[YOUR OBJECTIVE]:
Exact retyping of the data: please keep every word and drop each picture.

[RECORDS FOR THE TASK]:
======

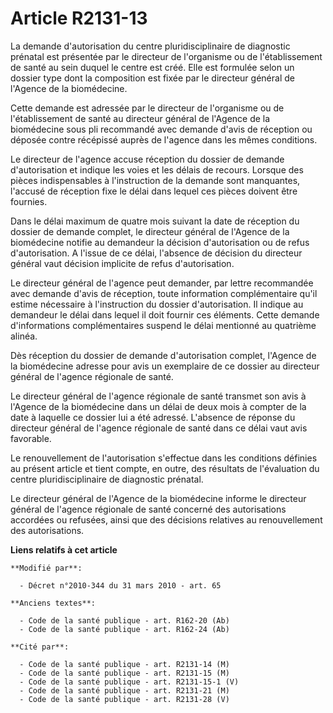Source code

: # Article R2131-13

La demande d'autorisation du centre pluridisciplinaire de diagnostic prénatal est présentée par le directeur de l'organisme
ou de l'établissement de santé au sein duquel le centre est créé. Elle est formulée selon un dossier type dont la composition
est fixée par le directeur général de l'Agence de la biomédecine. 

Cette demande est adressée par le directeur de l'organisme ou de l'établissement de santé au directeur général de l'Agence de
la biomédecine sous pli recommandé avec demande d'avis de réception ou déposée contre récépissé auprès de l'agence dans les
mêmes conditions. 

Le directeur de l'agence accuse réception du dossier de demande d'autorisation et indique les voies et les délais de recours.
Lorsque des pièces indispensables à l'instruction de la demande sont manquantes, l'accusé de réception fixe le délai dans
lequel ces pièces doivent être fournies. 

Dans le délai maximum de quatre mois suivant la date de réception du dossier de demande complet, le directeur général de
l'Agence de la biomédecine notifie au demandeur la décision d'autorisation ou de refus d'autorisation. A l'issue de ce délai,
l'absence de décision du directeur général vaut décision implicite de refus d'autorisation. 

Le directeur général de l'agence peut demander, par lettre recommandée avec demande d'avis de réception, toute information
complémentaire qu'il estime nécessaire à l'instruction du dossier d'autorisation. Il indique au demandeur le délai dans
lequel il doit fournir ces éléments. Cette demande d'informations complémentaires suspend le délai mentionné au quatrième
alinéa. 

Dès réception du dossier de demande d'autorisation complet, l'Agence de la biomédecine adresse pour avis un exemplaire de ce
dossier au directeur général de l'agence régionale de santé. 

Le directeur général de l'agence régionale de santé transmet son avis à l'Agence de la biomédecine dans un délai de deux mois
à compter de la date à laquelle ce dossier lui a été adressé. L'absence de réponse du directeur général de l'agence régionale
de santé dans ce délai vaut avis favorable. 

Le renouvellement de l'autorisation s'effectue dans les conditions définies au présent article et tient compte, en outre, des
résultats de l'évaluation du centre pluridisciplinaire de diagnostic prénatal. 

Le directeur général de l'Agence de la biomédecine informe le directeur général de l'agence régionale de santé concerné des
autorisations accordées ou refusées, ainsi que des décisions relatives au renouvellement des autorisations.

**Liens relatifs à cet article**

	**Modifié par**:

	  - Décret n°2010-344 du 31 mars 2010 - art. 65

	**Anciens textes**:

	  - Code de la santé publique - art. R162-20 (Ab)
	  - Code de la santé publique - art. R162-24 (Ab)

	**Cité par**:

	  - Code de la santé publique - art. R2131-14 (M)
	  - Code de la santé publique - art. R2131-15 (M)
	  - Code de la santé publique - art. R2131-15-1 (V)
	  - Code de la santé publique - art. R2131-21 (M)
	  - Code de la santé publique - art. R2131-28 (V)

======

[THE COMPLETED TASK]:
Source code

: # Article R2131-13

La demande d'autorisation du centre pluridisciplinaire de diagnostic prénatal est présentée par le directeur de l'organisme
ou de l'établissement de santé au sein duquel le centre est créé. Elle est formulée selon un dossier type dont la composition
est fixée par le directeur général de l'Agence de la biomédecine. 

Cette demande est adressée par le directeur de l'organisme ou de l'établissement de santé au directeur général de l'Agence de
la biomédecine sous pli recommandé avec demande d'avis de réception ou déposée contre récépissé auprès de l'agence dans les
mêmes conditions. 

Le directeur de l'agence accuse réception du dossier de demande d'autorisation et indique les voies et les délais de recours.
Lorsque des pièces indispensables à l'instruction de la demande sont manquantes, l'accusé de réception fixe le délai dans
lequel ces pièces doivent être fournies. 

Dans le délai maximum de quatre mois suivant la date de réception du dossier de demande complet, le directeur général de
l'Agence de la biomédecine notifie au demandeur la décision d'autorisation ou de refus d'autorisation. A l'issue de ce délai,
l'absence de décision du directeur général vaut décision implicite de refus d'autorisation. 

Le directeur général de l'agence peut demander, par lettre recommandée avec demande d'avis de réception, toute information
complémentaire qu'il estime nécessaire à l'instruction du dossier d'autorisation. Il indique au demandeur le délai dans
lequel il doit fournir ces éléments. Cette demande d'informations complémentaires suspend le délai mentionné au quatrième
alinéa. 

Dès réception du dossier de demande d'autorisation complet, l'Agence de la biomédecine adresse pour avis un exemplaire de ce
dossier au directeur général de l'agence régionale de santé. 

Le directeur général de l'agence régionale de santé transmet son avis à l'Agence de la biomédecine dans un délai de deux mois
à compter de la date à laquelle ce dossier lui a été adressé. L'absence de réponse du directeur général de l'agence régionale
de santé dans ce délai vaut avis favorable. 

Le renouvellement de l'autorisation s'effectue dans les conditions définies au présent article et tient compte, en outre, des
résultats de l'évaluation du centre pluridisciplinaire de diagnostic prénatal. 

Le directeur général de l'Agence de la biomédecine informe le directeur général de l'agence régionale de santé concerné des
autorisations accordées ou refusées, ainsi que des décisions relatives au renouvellement des autorisations.

**Liens relatifs à cet article**

	**Modifié par**:

	  - Décret n°2010-344 du 31 mars 2010 - art. 65

	**Anciens textes**:

	  - Code de la santé publique - art. R162-20 (Ab)
	  - Code de la santé publique - art. R162-24 (Ab)

	**Cité par**:

	  - Code de la santé publique - art. R2131-14 (M)
	  - Code de la santé publique - art. R2131-15 (M)
	  - Code de la santé publique - art. R2131-15-1 (V)
	  - Code de la santé publique - art. R2131-21 (M)
	  - Code de la santé publique - art. R2131-28 (V)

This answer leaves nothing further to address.